## What to produce
Please copy, word for word, the line that contains "## Installation" and every line after it through the end of the records, and nothing more.

Supplied records: Begin

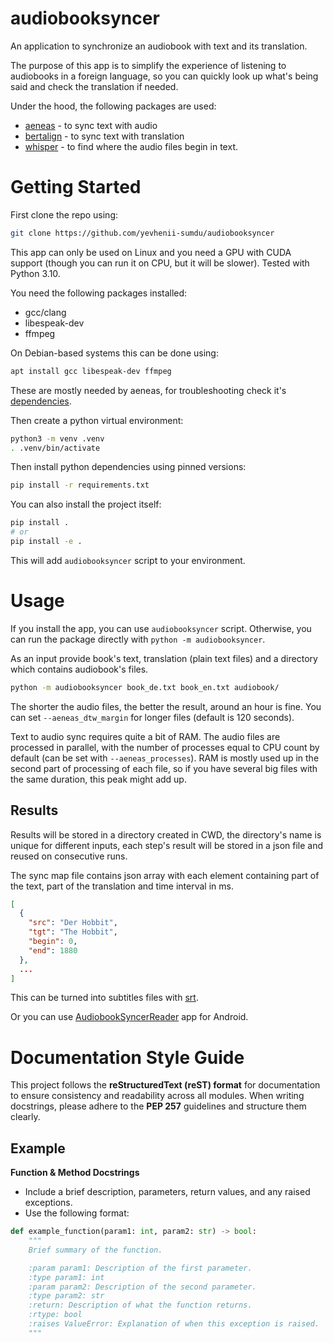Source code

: # audiobooksyncer

An application to synchronize an audiobook with text and its translation.

The purpose of this app is to simplify the experience of listening to audiobooks in a foreign language, so you can quickly look up what's being said and check the translation if needed.

Under the hood, the following packages are used:
- [aeneas](https://github.com/readbeyond/aeneas) - to sync text with audio
- [bertalign](https://github.com/bfsujason/bertalign) - to sync text with translation
- [whisper](https://github.com/openai/whisper) - to find where the audio files begin in text.

# Getting Started

First clone the repo using:

```bash
git clone https://github.com/yevhenii-sumdu/audiobooksyncer
```

This app can only be used on Linux and you need a GPU with CUDA support (though you can run it on CPU, but it will be slower). Tested with Python 3.10.

You need the following packages installed:
- gcc/clang
- libespeak-dev
- ffmpeg

On Debian-based systems this can be done using:

```bash
apt install gcc libespeak-dev ffmpeg
```

These are mostly needed by aeneas, for troubleshooting check it's [dependencies](https://github.com/readbeyond/aeneas/blob/master/install_dependencies.sh).

Then create a python virtual environment:

```bash
python3 -m venv .venv
. .venv/bin/activate
```

Then install python dependencies using pinned versions:

```bash
pip install -r requirements.txt
```

You can also install the project itself:

```bash
pip install .
# or
pip install -e .
```

This will add `audiobooksyncer` script to your environment.

# Usage

If you install the app, you can use `audiobooksyncer` script. Otherwise, you can run the package directly with `python -m audiobooksyncer`.

As an input provide book's text, translation (plain text files) and a directory which contains audiobook's files.

```bash
python -m audiobooksyncer book_de.txt book_en.txt audiobook/
```

The shorter the audio files, the better the result, around an hour is fine. You can set `--aeneas_dtw_margin` for longer files (default is 120 seconds).

Text to audio sync requires quite a bit of RAM. The audio files are processed in parallel, with the number of processes equal to CPU count by default (can be set with `--aeneas_processes`). RAM is mostly used up in the second part of processing of each file, so if you have several big files with the same duration, this peak might add up.

## Results

Results will be stored in a directory created in CWD, the directory's name is unique for different inputs, each step's result will be stored in a json file and reused on consecutive runs.

The sync map file contains json array with each element containing part of the text, part of the translation and time interval in ms.

```json
[
  {
    "src": "Der Hobbit",
    "tgt": "The Hobbit",
    "begin": 0,
    "end": 1880
  },
  ...
]
```

This can be turned into subtitles files with [srt](https://pypi.org/project/srt/).

Or you can use [AudiobookSyncerReader](https://github.com/atlantis-11/AudiobookSyncerReader) app for Android.

# Documentation Style Guide  

This project follows the **reStructuredText (reST) format** for documentation to ensure consistency and readability across all modules. When writing docstrings, please adhere to the **PEP 257** guidelines and structure them clearly.  

## Example

**Function & Method Docstrings**  
- Include a brief description, parameters, return values, and any raised exceptions.  
- Use the following format:  

```python
def example_function(param1: int, param2: str) -> bool:
    """
    Brief summary of the function.

    :param param1: Description of the first parameter.
    :type param1: int
    :param param2: Description of the second parameter.
    :type param2: str
    :return: Description of what the function returns.
    :rtype: bool
    :raises ValueError: Explanation of when this exception is raised.
    """
```
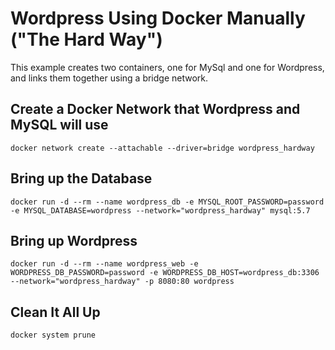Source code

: # Wordpress Using Docker Manually ("The Hard Way")

This example creates two containers, one for MySql and one for Wordpress, and links them together using a bridge network.

## Create a Docker Network that Wordpress and MySQL will use

```shell
docker network create --attachable --driver=bridge wordpress_hardway
```

## Bring up the Database

```shell
docker run -d --rm --name wordpress_db -e MYSQL_ROOT_PASSWORD=password -e MYSQL_DATABASE=wordpress --network="wordpress_hardway" mysql:5.7
```

## Bring up Wordpress

```shell
docker run -d --rm --name wordpress_web -e WORDPRESS_DB_PASSWORD=password -e WORDPRESS_DB_HOST=wordpress_db:3306 --network="wordpress_hardway" -p 8080:80 wordpress
```

## Clean It All Up

```shell
docker system prune
```
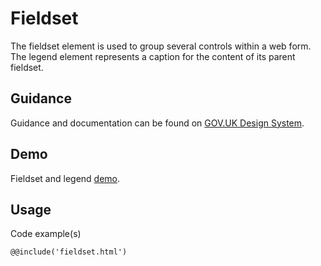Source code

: # Fieldset

The fieldset element is used to group several controls within a web form.
The legend element represents a caption for the content of its parent fieldset.

## Guidance

Guidance and documentation can be found on [GOV.UK Design System](linkgoeshere).

## Demo

Fieldset and legend [demo](fieldset.html).

## Usage

Code example(s)

```
@@include('fieldset.html')
```


<!--
## Installation

```
npm install --save @govuk-frontend/fieldset
```
-->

Supplied records: End

## Task result
## Installation

```
npm install --save @govuk-frontend/fieldset
```
-->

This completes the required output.